À l’époque, le hashtag #BringBackOurGirls [« Ramenez nous nos filles »], lancée par un avocat nigérian une semaine après leur enlèvement, avait été partagé plus de 4 millions de fois sur les réseaux sociaux sociaux. L’adhésion de personnalités comme la première dame américaine Michelle Obama avait donné à cette campagne une dimension internationale. Les États-Unis avaient alors déboursé 400 millions de dollars pour la lutte contre Boko Haram.
Que s’est-il passé depuis ? Retour sur cet événement avec Dr Jibrin Ibrahim, membre du comité exécutif BringBackOurGirls et chercheur au centre pour la démocratie et le développement, un think-tank basé à Abuja, joint jeudi par téléphone par Jeune Afrique.
Jeune Afrique : Comment expliquer que la mobilisation internationale soit restée lettre morte ?
Jibrin Ibrahim : C’est la question que tout le monde se pose.

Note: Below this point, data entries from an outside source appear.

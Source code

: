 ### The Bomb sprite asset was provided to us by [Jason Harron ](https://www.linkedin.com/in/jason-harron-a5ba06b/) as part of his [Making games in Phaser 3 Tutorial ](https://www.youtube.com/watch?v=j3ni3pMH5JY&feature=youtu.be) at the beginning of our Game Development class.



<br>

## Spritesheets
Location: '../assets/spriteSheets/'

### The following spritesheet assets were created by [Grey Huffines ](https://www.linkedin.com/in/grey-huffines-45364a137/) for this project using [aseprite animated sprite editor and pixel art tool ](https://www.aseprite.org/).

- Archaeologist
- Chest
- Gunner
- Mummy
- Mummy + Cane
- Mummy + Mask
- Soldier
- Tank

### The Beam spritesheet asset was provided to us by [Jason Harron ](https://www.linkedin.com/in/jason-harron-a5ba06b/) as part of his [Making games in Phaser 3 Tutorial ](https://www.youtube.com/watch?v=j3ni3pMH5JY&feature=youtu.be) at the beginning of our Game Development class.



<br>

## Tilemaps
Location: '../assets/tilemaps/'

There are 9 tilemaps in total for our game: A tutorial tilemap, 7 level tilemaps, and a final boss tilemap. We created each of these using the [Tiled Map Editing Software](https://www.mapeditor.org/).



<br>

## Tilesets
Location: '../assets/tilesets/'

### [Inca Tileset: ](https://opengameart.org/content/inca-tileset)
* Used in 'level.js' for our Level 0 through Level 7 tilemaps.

Dès le départ, Boko Haram a compris que ces jeunes filles, érigées en symbole, représentaient d’un point de vue stratégique une monnaie d’échange importante et l’ex-président Goodluck Jonathan n’a rien fait pour les retrouver.
Lui et son gouvernement ont préféré nier les faits plutôt que de reconnaître une réalité peu flatteuse, ne voyant dans la mobilisation #BringBackOurGirls qu’un complot des politiciens nordistes ou une campagne de propagande de la communauté internationale à son encontre.
Cet événement a-t-il été décisif dans l’élection de Muhammadu Buhari ?
Non, même si ça a joué un rôle. Cela s’est ajouté à une liste déjà longue de griefs contre l’ancien gouvernement, perçu comme incapable et comme le plus corrompu de l’histoire du pays. Devant la passivité de Goodluck Jonathan, la communauté internationale a trouvé en Muhammadu Buhari un partenaire plus sérieux.
Après 11 mois au pouvoir, quel jugement portent les Nigérians sur son action ?
Dans l’ensemble, ils considèrent qu’il a pris trop de retard. Il a mis presque six mois à démarrer et commencer à gouverner. Par contre, sur le plan sécuritaire, l’armée nigériane a réussi à contrer Boko Haram, avec des réussites incontestables.
Le président Buhari a dit qu’il avait « techniquement » gagné la guerre contre Boko Haram, mais les attentats-suicides se multiplient…
Le président a eu des propos très clairs. Boko Haram ne contrôle plus de territoires et n’arrive plus à attaquer des villes en masse. Pour autant, la guerre contre Boko Haram n’est pas gagnée puisqu’il continue à tuer et à faire des dégâts. Avant, Boko Haram disposait de toute une armée. Aujourd’hui, il envoie des fillettes se faire exploser. Cela montre qu’il est affaibli, mais que sa détermination reste intacte.
Pour la libération des lycéennes de Chibok, le gouvernement se dirige vers une voie négociée ?
On sait que certaines sont vivantes mais on ne sait pas combien et on ne sait toujours pas où elles se trouvent. Le ministre de la Communication a réitéré les propos du président Buhari qui s’était dit prêt à négocier avec Boko Haram, indiquant que les discussion étaient en cours. Il est évident que l’on va dans la voie de la négociation.